Le 17 juin 2021, le tribunal de première instance de Bruxelles a condamné collectivement les autorités belges pour leur politique climatique négligente. Les juges considèrent que la politique climatique belge est si médiocre qu’elle viole les droits humains les plus fondamentaux. Par contre, ils n’imposent pas d’objectifs concrets.
« Cette déclaration est un signal clair pour nos décideurs politiques. Des politiques décisives en vue d’un avenir pauvre en carbone doivent être prises immédiatement et en priorité. Un avenir meilleur et plus sain », déclare Serge de Gheldere, président de l’ASBL Affaire climat.
Le jugement détaillé (83 pages !) est historique à trois égards. Non seulement la plainte de l’Affaire climat, mais aussi celle des 58.000 co-demandeurs, a été déclarée recevable. Avec cette réceptivité aux citoyens, nous faisons l’histoire au niveau mondial : pour la première fois, la justice reconnait que nous sommes en danger direct, personnel et réel. L’arrêt indique également que l’État fédéral et les trois Régions sont conjointement et individuellement responsables. Là aussi, nous déplaçons les balises. Il s’agit de l’obligation du Code civil d’agir de manière socialement prudente et de prévenir les dommages climatiques graves prévisibles.
L’arrêt, et c’est ce qui est le plus significatif, note également que nos gouvernements violent les articles 2 et 8 de la Convention européenne des droits de l’Homme avec la politique climatique actuelle de qualité inférieure. Ces articles traitent du droit le plus fondamental qu’est le « droit à la vie » et du « droit au respect de la vie privée et familiale ». Ce faisant, dit le juge, c’est un droit humain d’être protégé contre un réchauffement climatique dangereux et les États ont l’obligation de protéger ce droit humain.
Pour la première fois, les citoyens ont clairement fait savoir que la liberté d’action du gouvernement et des ministres s’arrête là où nos droits, ainsi que les droits de nos enfants et petits-enfants, risquent d’être violés.
Pas d’objectifs concrets
« C’est une bonne nouvelle. Mais nous n’y sommes pas encore », déclare l’Affaire climat. En effet, le tribunal n’a pas suivi la demande de l’Affaire climat d’imposer des objectifs concrets de réduction de gaz à effet de serre. L’association a demandé que notre pays émette minimum 42 % de gaz à effet de serre en moins d’ici 2025 et minimum 55 % en moins d’ici 2030. Les juges belges n’ont pas voulu aller aussi loin que les Néerlandais et les Allemands dans de récents procès similaires.

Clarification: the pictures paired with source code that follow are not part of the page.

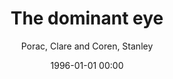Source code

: ---
layout: post
title: The dominant eye

date: 1996-01-01 00:00
author: Porac, Clare and Coren, Stanley
tags: ["dominant eye"," definition & ocular dominance patter"]
journal: Psychological Bulletin

link: https://doi.org/10.1037/0033-2909.83.5.880

year: 1976
---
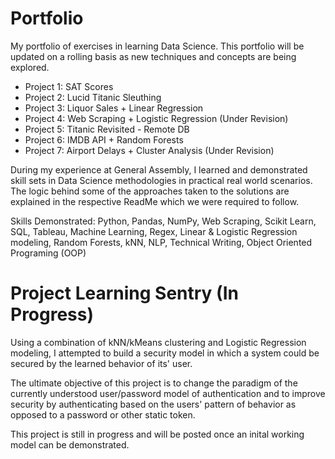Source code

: # Portfolio

My portfolio of exercises in learning Data Science. This portfolio will be updated on a rolling basis as new techniques and concepts are being explored.

- Project 1: SAT Scores
- Project 2: Lucid Titanic Sleuthing
- Project 3: Liquor Sales + Linear Regression
- Project 4: Web Scraping + Logistic Regression (Under Revision)
- Project 5: Titanic Revisited - Remote DB
- Project 6: IMDB API + Random Forests
- Project 7: Airport Delays + Cluster Analysis (Under Revision)

During my experience at General Assembly, I learned and demonstrated skill sets in Data Science methodologies in practical real world scenarios. The logic behind some of the approaches taken to the solutions are explained in the respective ReadMe which we were required to follow. 

Skills Demonstrated: 
Python, Pandas, NumPy, Web Scraping, Scikit Learn, SQL, Tableau, Machine Learning, Regex, Linear & Logistic Regression modeling, Random Forests, kNN, NLP, Technical Writing, Object Oriented Programing (OOP)

# Project Learning Sentry (In Progress)

Using a combination of kNN/kMeans clustering and Logistic Regression modeling, I attempted to build a security model in which a system could be secured by the learned behavior of its' user. 

The ultimate objective of this project is to change the paradigm of the currently understood user/password model of authentication and to improve security by authenticating based on the users' pattern of behavior as opposed to a password or other static token.

This project is still in progress and will be posted once an inital working model can be demonstrated. 
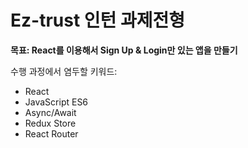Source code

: # Ez-trust 인턴 과제전형
 
**목표: React를 이용해서 Sign Up & Login만 있는 앱을 만들기**

수행 과정에서 염두할 키워드:
- React
- JavaScript ES6
- Async/Await
- Redux Store
- React Router

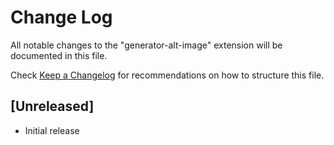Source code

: # Change Log

All notable changes to the "generator-alt-image" extension will be documented in this file.

Check [Keep a Changelog](http://keepachangelog.com/) for recommendations on how to structure this file.

## [Unreleased]

- Initial release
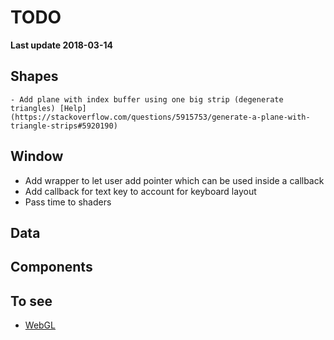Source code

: # TODO

**Last update 2018-03-14**

## Shapes

    - Add plane with index buffer using one big strip (degenerate triangles) [Help](https://stackoverflow.com/questions/5915753/generate-a-plane-with-triangle-strips#5920190)

## Window

  - Add wrapper to let user add pointer which can be used inside a callback
  - Add callback for text key to account for keyboard layout
  - Pass time to shaders

## Data


## Components


## To see

  - [WebGL](http://learnwebgl.brown37.net/index.html)
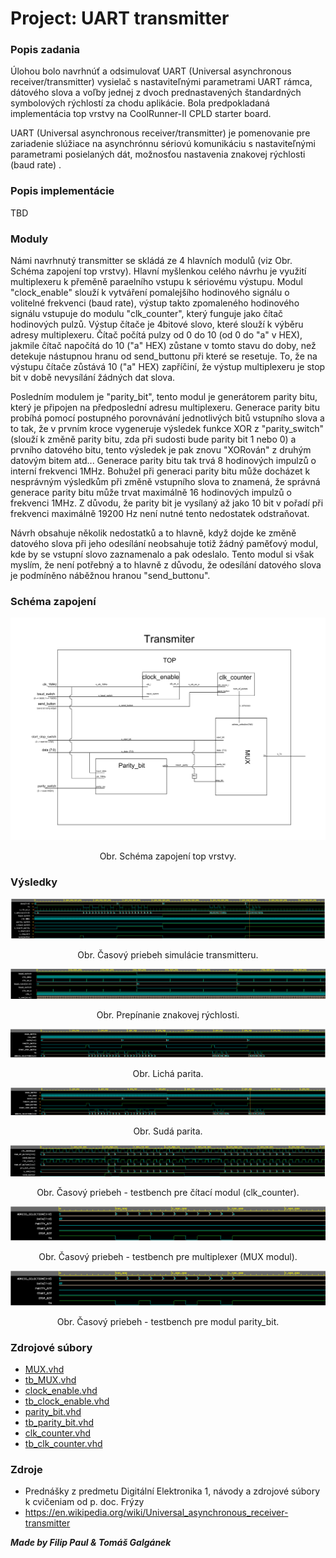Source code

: 
# Project: UART transmitter

### Popis zadania
Úlohou bolo navrhnúť a odsimulovať UART (Universal asynchronous receiver/transmitter) vysielač s nastaviteľnými parametrami UART rámca, dátového slova a voľby jednej z dvoch prednastavených štandardných symbolových rýchlostí za chodu aplikácie. Bola predpokladaná implementácia top vrstvy na CoolRunner-II CPLD starter board. 

UART (Universal asynchronous receiver/transmitter) je pomenovanie pre zariadenie slúžiace na asynchrónnu sériovú komunikáciu s nastaviteľnými parametrami posielaných dát, možnosťou nastavenia znakovej rýchlosti (baud rate) .

### Popis implementácie

TBD

### Moduly

Námi navrhnutý transmitter se skládá ze 4 hlavních modulů (viz Obr. Schéma zapojení top vrstvy). Hlavní myšlenkou celého návrhu je využití multiplexeru k přeměně paraelního vstupu k sériovému výstupu. Modul "clock_enable" slouží k vytváření pomalejšího hodinového signálu o volitelné frekvenci (baud rate), výstup takto zpomaleného hodinového signálu vstupuje do modulu "clk_counter", který funguje jako čítač hodinových pulzů. Výstup čítače je 4bitové slovo, které slouží k výběru adresy multiplexeru. Čítač počítá pulzy od 0 do 10 (od 0 do "a" v HEX), jakmile čítač napočítá do 10 ("a" HEX) zůstane v tomto stavu do doby, než detekuje nástupnou hranu od send_buttonu při které se resetuje. To, že na výstupu čítače zůstává 10 ("a" HEX) zapříčiní, že výstup multiplexeru je stop bit v době nevysílání žádných dat slova.

Posledním modulem je "parity_bit", tento modul je generátorem parity bitu, který je připojen na předposlední adresu multiplexeru. Generace parity bitu probíhá pomocí postupného porovnávání jednotlivých bitů vstupního slova a to tak, že v prvním kroce vygeneruje výsledek funkce XOR z "parity_switch" (slouží k změně parity bitu, zda při sudosti bude parity bit 1 nebo 0) a prvního datového bitu, tento výsledek je pak znovu "XORován" z druhým datovým bitem atd... Generace parity bitu tak trvá 8 hodinových impulzů o interní frekvenci 1MHz. Bohužel při generaci parity bitu může docházet k nesprávným výsledkům při změně vstupního slova to znamená, že správná generace parity bitu může trvat maximálně 16 hodinových impulzů o frekvenci 1MHz. Z důvodu, že parity bit je vysílaný až jako 10 bit v pořadí při frekvenci maximálně 19200 Hz není nutné tento nedostatek odstraňovat.

Návrh obsahuje několik nedostatků a to hlavně, když dojde ke změně datového slova při jeho odesílání neobsahuje totiž žádný paměťový modul, kde by se vstupní slovo zaznamenalo a pak odeslalo. Tento modul si však myslím, že není potřebný a to hlavně z důvodu, že odesílání datového slova je podmíněno náběžnou hranou "send_buttonu".


### Schéma zapojení


![](resources/Tx_top_scheme.png)
<p align="center">
  Obr. Schéma zapojení top vrstvy.
</p>

### Výsledky

![](resources/tb_top.PNG)
<p align="center">Obr. Časový priebeh simulácie transmitteru.</p>

![](resources/clock_enable_TB.PNG)
<p align="center">Obr. Prepínanie znakovej rýchlosti.</p>

![](resources/tb_paritysw_LOW.PNG)
<p align="center">Obr. Lichá parita.</p>

![](resources/tb_paritysw_HIGH.PNG)
<p align="center">Obr. Sudá parita.</p>

![](resources/clk_counter_TB.PNG)
<p align="center">Obr. Časový priebeh - testbench pre čítací modul (clk_counter).</p>

![](resources/MUX_TB.PNG)
<p align="center">Obr. Časový priebeh - testbench pre multiplexer (MUX modul).</p>

![](resources/MUX_TB.PNG)
<p align="center">Obr. Časový priebeh - testbench pre modul parity_bit.</p>


### Zdrojové súbory

* [MUX.vhd](https://github.com/tomgalg/Digital-electronics-1/blob/master/labs/project/MUX/MUX.vhd)
* [tb_MUX.vhd](https://github.com/tomgalg/Digital-electronics-1/blob/master/labs/project/MUX/tb_MUX.vhd)
* [clock_enable.vhd](https://github.com/tomgalg/Digital-electronics-1/blob/master/labs/project/clock_enable/clock_enable.vhd)
* [tb_clock_enable.vhd](https://github.com/tomgalg/Digital-electronics-1/blob/master/labs/project/clock_enable/tb_clock_enable.vhd)
* [parity_bit.vhd](https://github.com/tomgalg/Digital-electronics-1/blob/master/labs/project/parity_bit/parity_bit.vhd)
* [tb_parity_bit.vhd](https://github.com/tomgalg/Digital-electronics-1/blob/master/labs/project/parity_bit/tb_parity_bit.vhd)
* [clk_counter.vhd](https://github.com/tomgalg/Digital-electronics-1/blob/master/labs/project/CLK_counter/clk_counter.vhd)
* [tb_clk_counter.vhd](https://github.com/tomgalg/Digital-electronics-1/blob/master/labs/project/CLK_counter/tb_clk_counter.vhd)


### Zdroje

* Prednášky z predmetu Digitální Elektronika 1, návody a zdrojové súbory k cvičeniam od p. doc. Frýzy
* <https://en.wikipedia.org/wiki/Universal_asynchronous_receiver-transmitter>




***Made by Filip Paul & Tomáš Galgánek***
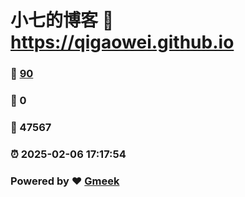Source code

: # 小七的博客 :link: https://qigaowei.github.io 
### :page_facing_up: [90](https://qigaowei.github.io/tag.html) 
### :speech_balloon: 0 
### :hibiscus: 47567 
### :alarm_clock: 2025-02-06 17:17:54 
### Powered by :heart: [Gmeek](https://github.com/Meekdai/Gmeek)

En fait, ceci n’est pas compréhensible, réagit l’Affaire climat. Cela se résume à une situation où un agent dit à un automobiliste : « Monsieur, vous conduisez à 180 à l’heure. C’est beaucoup trop rapide. » – « Oh, excusez-moi. Quelle est la vitesse autorisée? » – « Eh bien, ça, nous ne vous le disons pas. »
Portée par les récentes décisions rendues, entre autres, par les plus hautes juridictions d’Allemagne et des Pays-Bas, qui ont imposé des politiques climatiques plus ambitieuses dans des affaires similaires, l’association fait appel du jugement.
Dans le même temps, elle considère une affaire devant la Cour des droits de l’Homme de Strasbourg. La Cour d’appel de Bruxelles est confrontée à des retards si importants que l’Affaire climat pourrait ne pas avoir lieu avant 9,5 ans. Et nous avons moins de dix ans pour prévenir les changements climatiques dangereux. Compte tenu de l’urgence climatique, cela signifierait qu’il n’y a pas de recours effectif dans le système juridique belge, ce qui nécessite un recours devant les tribunaux de Strasbourg. Ceci lance une nouvelle phase d’un processus lancé il y a six ans.